June 5, 2008 - The Power Plant - Not Quite How I Remember It
June 5, 2008

Not Quite How I Remember It

Walid Raad
Untitled (1982-2007), Beirut/New York, 2008
19 inkjet prints
Courtesy the artist and
Paula Cooper Gallery, New York

Not Quite How I Remember It
7 June – 1 September 2008

Diane Borsato / Gerard Byrne / Nancy Davenport / Felix Gmelin / Sharon Hayes / Mary Kelly / Nestor Krüger / Michael Maranda / Olivia Plender / Walid Raad / Dario Robleto / Michael Stevenson / Kelley Walker / Lee Walton

Curated by Senior Curator of Programs, Helena Reckitt

www.thepowerplant.org

Highlighting forms of re-enactment and reconstruction, ‘Not Quite How I Remember It’ explores events, narratives and artifacts from the recent past. Through montage, sampling and remixing, artists examine how the past haunts the present. Neither wistful about bygone days nor deluded about their ability to reconstruct earlier times, artists mobilize history to understand contemporary reality. Recognizing the instability of memory and narration, their works illuminate issues of authorship, ownership, subjectivity, identification, influence, and collectivity.

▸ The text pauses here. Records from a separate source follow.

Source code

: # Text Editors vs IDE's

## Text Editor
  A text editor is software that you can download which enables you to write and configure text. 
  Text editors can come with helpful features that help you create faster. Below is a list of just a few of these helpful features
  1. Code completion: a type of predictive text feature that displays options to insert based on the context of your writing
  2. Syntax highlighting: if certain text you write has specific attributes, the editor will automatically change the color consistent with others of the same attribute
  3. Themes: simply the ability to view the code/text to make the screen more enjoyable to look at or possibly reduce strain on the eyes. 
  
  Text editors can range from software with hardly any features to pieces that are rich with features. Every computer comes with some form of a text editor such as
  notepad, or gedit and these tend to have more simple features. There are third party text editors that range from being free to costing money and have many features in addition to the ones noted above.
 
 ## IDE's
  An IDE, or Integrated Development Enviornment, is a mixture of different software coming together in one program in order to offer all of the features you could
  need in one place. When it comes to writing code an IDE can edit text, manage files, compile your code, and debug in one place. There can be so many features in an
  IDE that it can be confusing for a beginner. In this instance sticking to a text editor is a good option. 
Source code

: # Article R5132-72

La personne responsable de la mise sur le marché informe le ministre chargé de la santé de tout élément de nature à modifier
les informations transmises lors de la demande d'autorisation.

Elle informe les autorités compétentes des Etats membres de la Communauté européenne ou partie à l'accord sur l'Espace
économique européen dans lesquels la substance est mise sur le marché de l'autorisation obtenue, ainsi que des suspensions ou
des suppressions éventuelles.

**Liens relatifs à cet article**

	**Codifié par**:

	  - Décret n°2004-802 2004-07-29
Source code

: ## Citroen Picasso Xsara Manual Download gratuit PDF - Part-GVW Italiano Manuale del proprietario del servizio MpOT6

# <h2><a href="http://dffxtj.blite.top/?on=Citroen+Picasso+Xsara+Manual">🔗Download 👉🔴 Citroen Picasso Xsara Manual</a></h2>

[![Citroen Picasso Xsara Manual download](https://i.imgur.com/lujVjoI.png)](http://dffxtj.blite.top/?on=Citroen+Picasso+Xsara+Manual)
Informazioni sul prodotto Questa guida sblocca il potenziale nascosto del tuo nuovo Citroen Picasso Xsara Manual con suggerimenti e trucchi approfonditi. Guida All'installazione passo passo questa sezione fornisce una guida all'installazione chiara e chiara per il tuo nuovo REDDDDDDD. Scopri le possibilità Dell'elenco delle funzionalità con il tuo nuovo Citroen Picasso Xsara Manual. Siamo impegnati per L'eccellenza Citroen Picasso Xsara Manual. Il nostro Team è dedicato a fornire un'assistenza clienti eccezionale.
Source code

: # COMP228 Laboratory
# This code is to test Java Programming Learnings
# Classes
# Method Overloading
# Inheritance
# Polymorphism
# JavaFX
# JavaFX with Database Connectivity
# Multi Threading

While building on appropriation tactics, most artists’ approaches differ from the laconic pillaging strategies of the late 1970s ‘Pictures’ generation. Instead they take paradoxically embodied and labour-intensive attitudes to repetition. Drawing on Fluxus ideas about art as instruction, they treat iconic artworks as scripts to improvise upon. Active and recuperative, these gestures valorize collectivity and gift economies above private ownership, fulfilling Roland Barthes’ notion that “a text’s unity lies not in its origin but its destination.” Discussing his use of candy wrappers from a Felix Gonzalez-Torres installation in one of his works, Dario Robleto wonders, “Can a creative gesture begun by one artist be passed like a baton through the years to be continued or completed by another artist in another time so that it never has to end but fulfils Gonzalez-Torres’ ambition to become ‘endless copies’?”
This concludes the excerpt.